Marvellous moments from a happy day tinged with sadness

Declan Duggan runs an annual golf tournament in memory of his son. Conrad Leach enjoyed the hits and misses of this year's event
Click to follow

Hackers' golf has a bad reputation for tearing up fairways and greens up and down the country. But yesterday, in the shadows of Mentore Towers, an awe-inspiring gothic mansion that was once the home of the Natural Law Party, there was an very good reason for 144 golfers to display their varied talents.

Ever since Declan Duggan's 19-year-old son Kevin was killed in a car crash, six years ago, he has arranged annual golf days in Kevin's memory, to raise money for charity and in the hope of playing to his 18 handicap.

Yesterday Duggan, and around a hundred of his friends, gathered at the Mentmore Golf and Country Club in Bedfordshire for this year's event. Duggan, an Irishman, a pub landlord, and a key figure in the White Swan quartet, was there to lead the charge at the shotgun start at 10 o'clock and five hours later was still going strong when driving for the flag at the par-three 18th hole.

Duggan was accompanied by two of his oldest friends: John, a 15-handicapper and a man entrusted with the most onerous task of the day, namely scorekeeping, and Kevin, new to the game and on holiday from his job at a school. There was an uplifting feel to the entire day.

That was partly thanks to shots such as John's five wood from under the lip of a fairway bunker which lifted vertically before resting a foot outside the trap. After a solid round by Kevin he came unstuck at the 17th when a tree managed to get in his way, forcing him to take three shots to get clear. For John's part the distraction of the surroundings can have been the only reason he took a seven at the par-four 10th. "The hole that broke the camel's back," he groaned.

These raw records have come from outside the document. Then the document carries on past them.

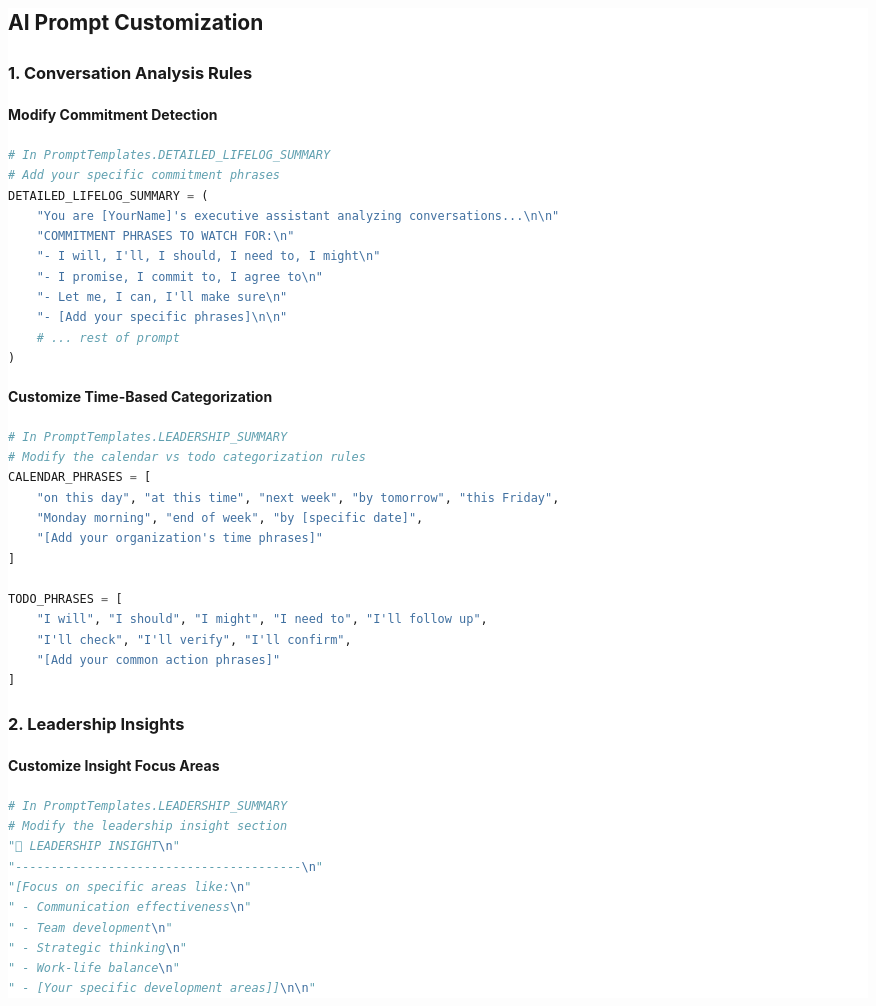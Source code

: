 ## AI Prompt Customization

### 1. Conversation Analysis Rules

#### Modify Commitment Detection
```python
# In PromptTemplates.DETAILED_LIFELOG_SUMMARY
# Add your specific commitment phrases
DETAILED_LIFELOG_SUMMARY = (
    "You are [YourName]'s executive assistant analyzing conversations...\n\n"
    "COMMITMENT PHRASES TO WATCH FOR:\n"
    "- I will, I'll, I should, I need to, I might\n"
    "- I promise, I commit to, I agree to\n"
    "- Let me, I can, I'll make sure\n"
    "- [Add your specific phrases]\n\n"
    # ... rest of prompt
)
```

#### Customize Time-Based Categorization
```python
# In PromptTemplates.LEADERSHIP_SUMMARY
# Modify the calendar vs todo categorization rules
CALENDAR_PHRASES = [
    "on this day", "at this time", "next week", "by tomorrow", "this Friday",
    "Monday morning", "end of week", "by [specific date]",
    "[Add your organization's time phrases]"
]

TODO_PHRASES = [
    "I will", "I should", "I might", "I need to", "I'll follow up",
    "I'll check", "I'll verify", "I'll confirm",
    "[Add your common action phrases]"
]
```

### 2. Leadership Insights

#### Customize Insight Focus Areas
```python
# In PromptTemplates.LEADERSHIP_SUMMARY
# Modify the leadership insight section
"🧠 LEADERSHIP INSIGHT\n"
"----------------------------------------\n"
"[Focus on specific areas like:\n"
" - Communication effectiveness\n"
" - Team development\n"
" - Strategic thinking\n"
" - Work-life balance\n"
" - [Your specific development areas]]\n\n"
```
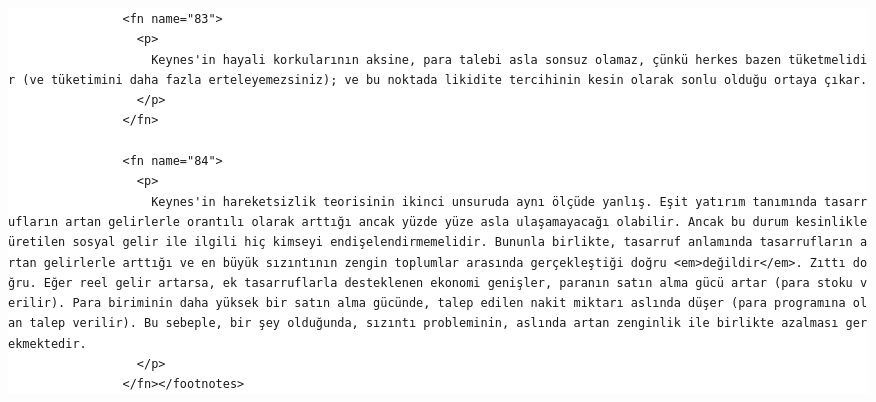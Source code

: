                     <fn name="83">
                      <p>
                        Keynes'in hayali korkularının aksine, para talebi asla sonsuz olamaz, çünkü herkes bazen tüketmelidir (ve tüketimini daha fazla erteleyemezsiniz); ve bu noktada likidite tercihinin kesin olarak sonlu olduğu ortaya çıkar.
                      </p>
                    </fn>
                    
                    <fn name="84">
                      <p>
                        Keynes'in hareketsizlik teorisinin ikinci unsuruda aynı ölçüde yanlış. Eşit yatırım tanımında tasarrufların artan gelirlerle orantılı olarak arttığı ancak yüzde yüze asla ulaşamayacağı olabilir. Ancak bu durum kesinlikle üretilen sosyal gelir ile ilgili hiç kimseyi endişelendirmemelidir. Bununla birlikte, tasarruf anlamında tasarrufların artan gelirlerle arttığı ve en büyük sızıntının zengin toplumlar arasında gerçekleştiği doğru <em>değildir</em>. Zıttı doğru. Eğer reel gelir artarsa, ek tasarruflarla desteklenen ekonomi genişler, paranın satın alma gücü artar (para stoku verilir). Para biriminin daha yüksek bir satın alma gücünde, talep edilen nakit miktarı aslında düşer (para programına olan talep verilir). Bu sebeple, bir şey olduğunda, sızıntı probleminin, aslında artan zenginlik ile birlikte azalması gerekmektedir.
                      </p>
                    </fn></footnotes>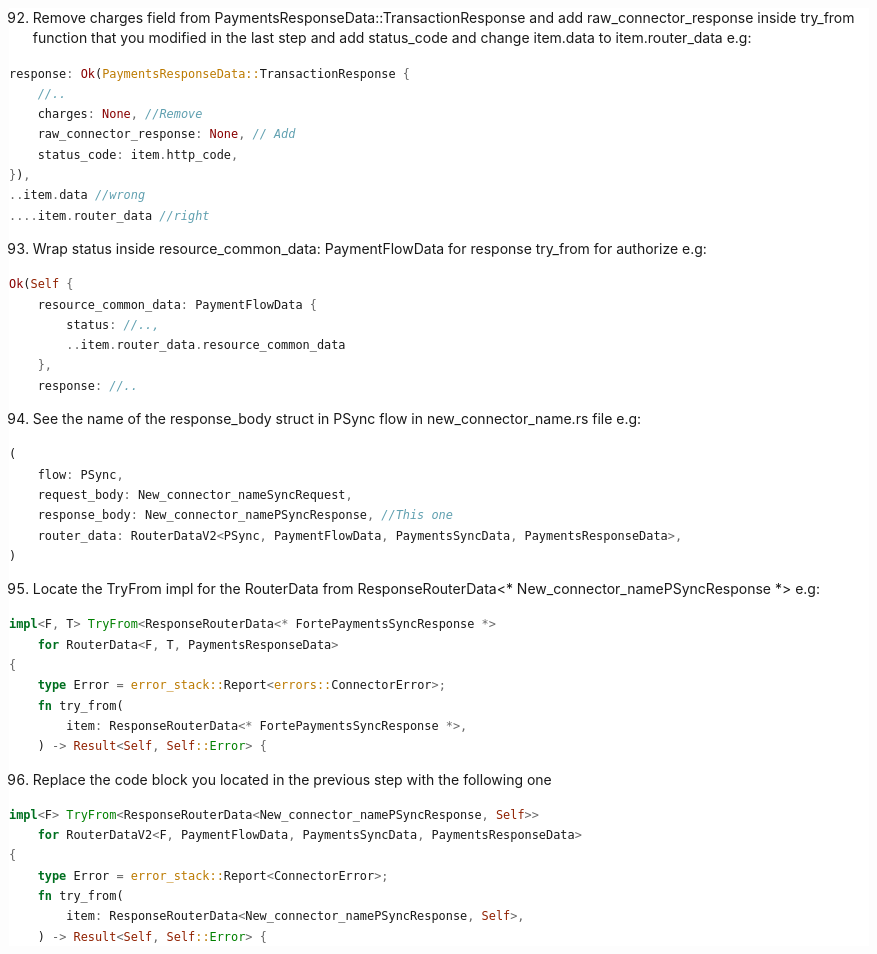 92. Remove charges field from PaymentsResponseData::TransactionResponse and add raw_connector_response inside try_from function that you modified in the last step and add status_code and change item.data to item.router_data
e.g:
```rust
response: Ok(PaymentsResponseData::TransactionResponse {
    //..
    charges: None, //Remove
    raw_connector_response: None, // Add
    status_code: item.http_code,
}),
..item.data //wrong
....item.router_data //right
```

93. Wrap status inside resource_common_data: PaymentFlowData for response try_from for authorize
e.g:
```rust
Ok(Self {
    resource_common_data: PaymentFlowData {
        status: //..,
        ..item.router_data.resource_common_data
    },
    response: //..
```

94. See the name of the response_body struct in PSync flow in new_connector_name.rs file
e.g:
```rust
(
    flow: PSync,
    request_body: New_connector_nameSyncRequest,
    response_body: New_connector_namePSyncResponse, //This one
    router_data: RouterDataV2<PSync, PaymentFlowData, PaymentsSyncData, PaymentsResponseData>,
)
```

95. Locate the TryFrom impl for the RouterData from ResponseRouterData<* New_connector_namePSyncResponse *>
e.g:
```rust
impl<F, T> TryFrom<ResponseRouterData<* FortePaymentsSyncResponse *>
    for RouterData<F, T, PaymentsResponseData>
{
    type Error = error_stack::Report<errors::ConnectorError>;
    fn try_from(
        item: ResponseRouterData<* FortePaymentsSyncResponse *>,
    ) -> Result<Self, Self::Error> {
```

96. Replace the code block you located in the previous step with the following one
```rust
impl<F> TryFrom<ResponseRouterData<New_connector_namePSyncResponse, Self>>
    for RouterDataV2<F, PaymentFlowData, PaymentsSyncData, PaymentsResponseData>
{
    type Error = error_stack::Report<ConnectorError>;
    fn try_from(
        item: ResponseRouterData<New_connector_namePSyncResponse, Self>,
    ) -> Result<Self, Self::Error> {
```
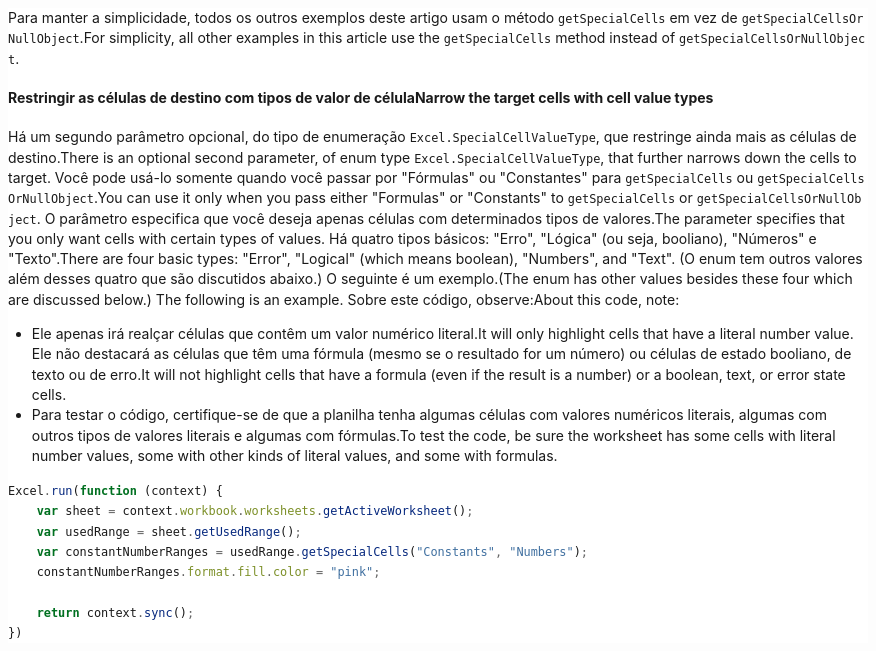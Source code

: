 <span data-ttu-id="f2b5a-226">Para manter a simplicidade, todos os outros exemplos deste artigo usam o método `getSpecialCells` em vez de `getSpecialCellsOrNullObject`.</span><span class="sxs-lookup"><span data-stu-id="f2b5a-226">For simplicity, all other examples in this article use the `getSpecialCells` method instead of  `getSpecialCellsOrNullObject`.</span></span>

#### <a name="narrow-the-target-cells-with-cell-value-types"></a><span data-ttu-id="f2b5a-227">Restringir as células de destino com tipos de valor de célula</span><span class="sxs-lookup"><span data-stu-id="f2b5a-227">Narrow the target cells with cell value types</span></span>

<span data-ttu-id="f2b5a-228">Há um segundo parâmetro opcional, do tipo de enumeração  `Excel.SpecialCellValueType`, que restringe ainda mais as células de destino.</span><span class="sxs-lookup"><span data-stu-id="f2b5a-228">There is an optional second parameter, of enum type `Excel.SpecialCellValueType`, that further narrows down the cells to target.</span></span> <span data-ttu-id="f2b5a-229">Você pode usá-lo somente quando você passar por  "Fórmulas" ou "Constantes" para `getSpecialCells` ou `getSpecialCellsOrNullObject`.</span><span class="sxs-lookup"><span data-stu-id="f2b5a-229">You can use it only when you pass either "Formulas" or "Constants" to `getSpecialCells` or `getSpecialCellsOrNullObject`.</span></span> <span data-ttu-id="f2b5a-230">O parâmetro especifica que você deseja apenas células com determinados tipos de valores.</span><span class="sxs-lookup"><span data-stu-id="f2b5a-230">The parameter specifies that you only want cells with certain types of values.</span></span> <span data-ttu-id="f2b5a-231">Há quatro tipos básicos: "Erro", "Lógica" (ou seja, booliano), "Números" e "Texto".</span><span class="sxs-lookup"><span data-stu-id="f2b5a-231">There are four basic types: "Error", "Logical" (which means boolean), "Numbers", and "Text".</span></span> <span data-ttu-id="f2b5a-232">(O enum tem outros valores além desses quatro que são discutidos abaixo.) O seguinte é um exemplo.</span><span class="sxs-lookup"><span data-stu-id="f2b5a-232">(The enum has other values besides these four which are discussed below.) The following is an example.</span></span> <span data-ttu-id="f2b5a-233">Sobre este código, observe:</span><span class="sxs-lookup"><span data-stu-id="f2b5a-233">About this code, note:</span></span>

- <span data-ttu-id="f2b5a-234">Ele apenas irá realçar células que contêm um valor numérico literal.</span><span class="sxs-lookup"><span data-stu-id="f2b5a-234">It will only highlight cells that have a literal number value.</span></span> <span data-ttu-id="f2b5a-235">Ele não destacará as células que têm uma fórmula (mesmo se o resultado for um número) ou células de estado booliano, de texto ou de erro.</span><span class="sxs-lookup"><span data-stu-id="f2b5a-235">It will not highlight cells that have a formula (even if the result is a number) or a boolean, text, or error state cells.</span></span>
- <span data-ttu-id="f2b5a-236">Para testar o código, certifique-se de que a planilha tenha algumas células com valores numéricos literais, algumas com outros tipos de valores literais e algumas com fórmulas.</span><span class="sxs-lookup"><span data-stu-id="f2b5a-236">To test the code, be sure the worksheet has some cells with literal number values, some with other kinds of literal values, and some with formulas.</span></span>

```js
Excel.run(function (context) {
    var sheet = context.workbook.worksheets.getActiveWorksheet();
    var usedRange = sheet.getUsedRange();
    var constantNumberRanges = usedRange.getSpecialCells("Constants", "Numbers");
    constantNumberRanges.format.fill.color = "pink";

    return context.sync();
})
```
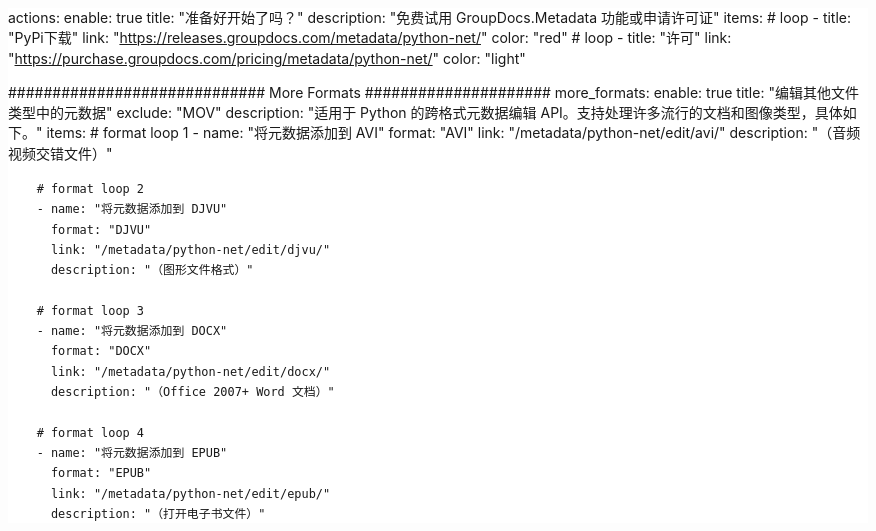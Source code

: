 actions:
  enable: true
  title: "准备好开始了吗？"
  description: "免费试用 GroupDocs.Metadata 功能或申请许可证"
  items:
    #  loop
    - title: "PyPi下载"
      link: "https://releases.groupdocs.com/metadata/python-net/"
      color: "red"
        #  loop
    - title: "许可"
      link: "https://purchase.groupdocs.com/pricing/metadata/python-net/"
      color: "light"


############################# More Formats #####################
more_formats:
    enable: true
    title: "编辑其他文件类型中的元数据"
    exclude: "MOV"
    description: "适用于 Python 的跨格式元数据编辑 API。支持处理许多流行的文档和图像类型，具体如下。"
    items: 
        # format loop 1
        - name: "将元数据添加到 AVI"
          format: "AVI"
          link: "/metadata/python-net/edit/avi/"
          description: "（音频视频交错文件）"
          
        # format loop 2
        - name: "将元数据添加到 DJVU"
          format: "DJVU"
          link: "/metadata/python-net/edit/djvu/"
          description: "（图形文件格式）"
          
        # format loop 3
        - name: "将元数据添加到 DOCX"
          format: "DOCX"
          link: "/metadata/python-net/edit/docx/"
          description: "（Office 2007+ Word 文档）"
          
        # format loop 4
        - name: "将元数据添加到 EPUB"
          format: "EPUB"
          link: "/metadata/python-net/edit/epub/"
          description: "（打开电子书文件）"
          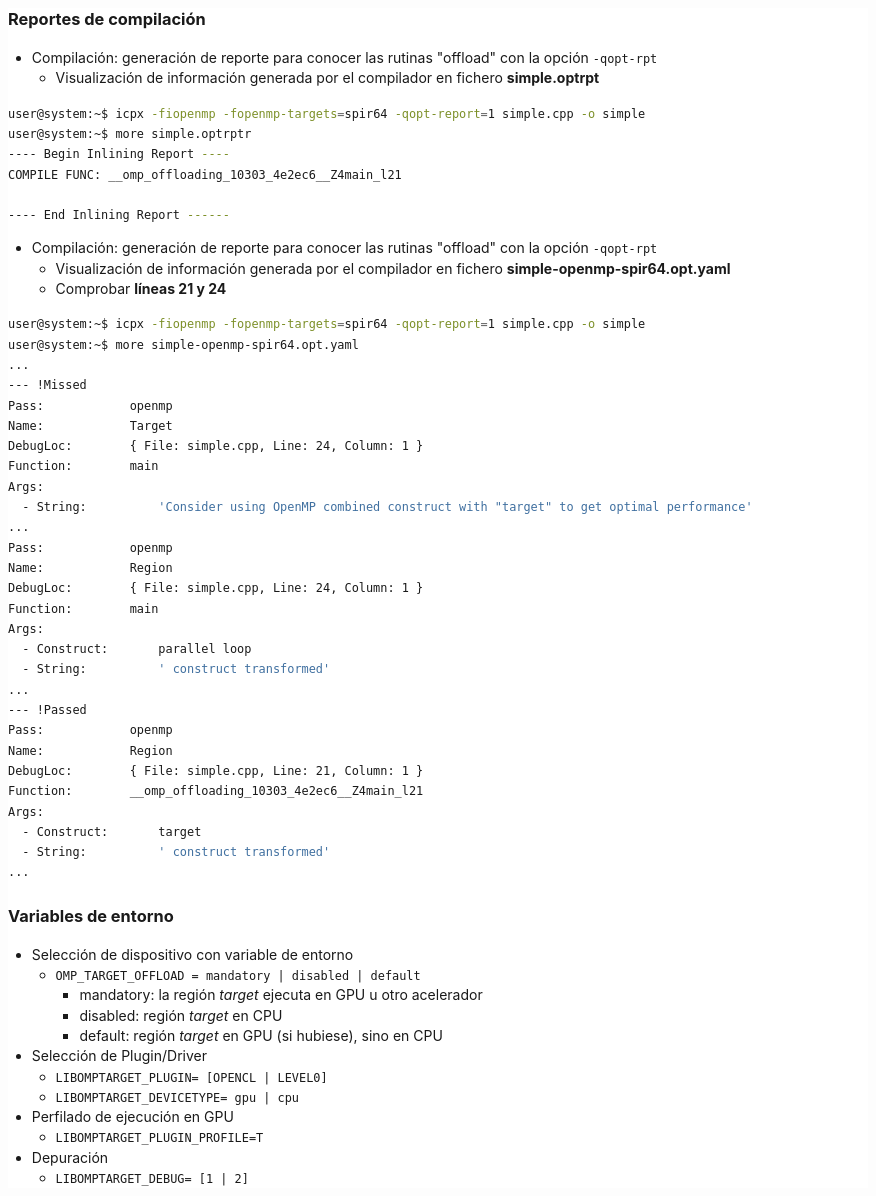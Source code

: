 ### Reportes de compilación
* Compilación: generación de reporte para conocer las rutinas "offload" con la opción ```-qopt-rpt```
    * Visualización de información generada por el compilador en fichero **simple.optrpt**

```bash
user@system:~$ icpx -fiopenmp -fopenmp-targets=spir64 -qopt-report=1 simple.cpp -o simple
user@system:~$ more simple.optrptr
---- Begin Inlining Report ----
COMPILE FUNC: __omp_offloading_10303_4e2ec6__Z4main_l21
                        
---- End Inlining Report ------
```

* Compilación: generación de reporte para conocer las rutinas "offload" con la opción ```-qopt-rpt```
    * Visualización de información generada por el compilador en fichero **simple-openmp-spir64.opt.yaml**
    * Comprobar **líneas 21 y 24**

```bash
user@system:~$ icpx -fiopenmp -fopenmp-targets=spir64 -qopt-report=1 simple.cpp -o simple
user@system:~$ more simple-openmp-spir64.opt.yaml
...
--- !Missed
Pass:            openmp
Name:            Target
DebugLoc:        { File: simple.cpp, Line: 24, Column: 1 }
Function:        main
Args:
  - String:          'Consider using OpenMP combined construct with "target" to get optimal performance'
...
Pass:            openmp
Name:            Region
DebugLoc:        { File: simple.cpp, Line: 24, Column: 1 }
Function:        main
Args:
  - Construct:       parallel loop
  - String:          ' construct transformed'
...
--- !Passed
Pass:            openmp
Name:            Region
DebugLoc:        { File: simple.cpp, Line: 21, Column: 1 }
Function:        __omp_offloading_10303_4e2ec6__Z4main_l21
Args:
  - Construct:       target
  - String:          ' construct transformed'
...
```

### Variables de entorno
* Selección de dispositivo con variable de entorno
    * ```OMP_TARGET_OFFLOAD = mandatory | disabled | default```
        * mandatory: la región *target* ejecuta en GPU u otro acelerador
        * disabled: región *target* en  CPU
        * default: región *target* en GPU (si hubiese), sino en CPU
* Selección de Plugin/Driver
    * ```LIBOMPTARGET_PLUGIN= [OPENCL | LEVEL0]```
    * ```LIBOMPTARGET_DEVICETYPE= gpu | cpu```
* Perfilado de ejecución en GPU
    * ```LIBOMPTARGET_PLUGIN_PROFILE=T```
* Depuración
    * ```LIBOMPTARGET_DEBUG= [1 | 2]```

The humour level had been raised at the preceding tee by your intrepid reporter when my five iron travelled 30ft and was destined for the water before hitting a hazard post and rebounding directly back on to lush green turf.

As the chief organiser of an event that culminates with a charity auction back at his pub - he has raised tens of thousands of pounds over the years - Duggan could be forgiven for having had something of an off day, although he did treasure his drive from the tee at the 16th to a perfect position on the fairway.

No doubt his son, who was a keen golfer himself, would have appreciated it. In his memory, Duggan has raised the money to build a nine-hole course near Luton.